The owner of Conowingo Dam on Friday challenged conditions Maryland placed on the hydroelectric facility’s continued operation, saying the pollution cleanup ordered by the state imposes an “unfair burden” that would cost “orders of magnitude” more than the dam is worth.
Exelon Corp. filed an appeal asking the Maryland Department of the Environment to reconsider its decision in late April requiring the company to pay up to $172 million annually to reduce nutrient and sediment pollution flowing past the dam and to make other changes in the dam’s operation to improve fish habitat and water quality in the lower Susquehanna River and Upper Chesapeake Bay.
The Chicago-based energy company simultaneously filed suit challenging the MDE decision in U.S. District Court for the District of Columbia and the Maryland Circuit Court of Baltimore City. Exelon said it went to court at the same time it asked the MDE to reconsider its decision because of the “seriousness of the issues at hand.”
“The dam itself does not produce any pollution,” Exelon said in a statement issued Friday. “Rather, the science clearly shows that the pollutants that travel down the Susquehanna River, from New York and Pennsylvania, are the source of the nutrients and sediments that flow into the Bay.”
At issue is how to resolve one of the more intractable problems facing Bay restoration efforts.
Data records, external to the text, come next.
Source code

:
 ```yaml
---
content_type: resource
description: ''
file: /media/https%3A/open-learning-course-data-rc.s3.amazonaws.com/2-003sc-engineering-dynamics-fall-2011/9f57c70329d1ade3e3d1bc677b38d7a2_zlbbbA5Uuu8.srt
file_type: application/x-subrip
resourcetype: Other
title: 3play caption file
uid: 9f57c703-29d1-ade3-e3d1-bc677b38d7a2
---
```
For most of the past century, the 94-foot dam has been trapping sediment and nutrients that would otherwise reach the Chesapeake.
But the reservoir behind the structure has reached its capacity, and the once-trapped pollutants now flow into the Bay just 10 miles downstream.
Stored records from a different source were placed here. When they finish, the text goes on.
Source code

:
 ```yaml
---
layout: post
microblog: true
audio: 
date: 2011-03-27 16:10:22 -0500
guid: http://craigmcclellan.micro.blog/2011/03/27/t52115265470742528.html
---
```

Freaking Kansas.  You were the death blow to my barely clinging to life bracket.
The state-federal Bay Program partnership has estimated that it will require an annual reduction of 6 million pounds of nitrogen and 260,000 pounds of phosphorus to offset the impact of the dam’s lost trapping capacity.
That would be roughly an additional 5 percent reduction for a river where nutrient control efforts are far behind schedule.
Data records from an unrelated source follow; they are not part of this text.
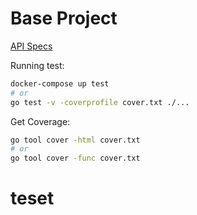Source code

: # Base Project

[API Specs](https://gospecs.monstercode.net)

Running test:
```bash
docker-compose up test
# or
go test -v -coverprofile cover.txt ./...
```

Get Coverage:
```bash
go tool cover -html cover.txt
# or
go tool cover -func cover.txt
```

# teset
Bay Program partners plan to write a new cleanup plan to offset that additional pollution, but they have not indicated how those reductions — which come on top of the obligations states already face to meet cleanup goals — would be paid for, or who is responsible for implementing them.
Exelon is seeking a new 50-year operating license from the Federal Energy Regulatory Commission to continue generating power from Conowingo, one of five hydroelectric facilities along the lower Susquehanna River.
But as part of the licensing process, Maryland has to issue a certification that operation of the dam will not degrade water quality.
Maryland issued that certification April 27, but it imposed numerous conditions it said were needed to mitigate water-quality impacts from the dam.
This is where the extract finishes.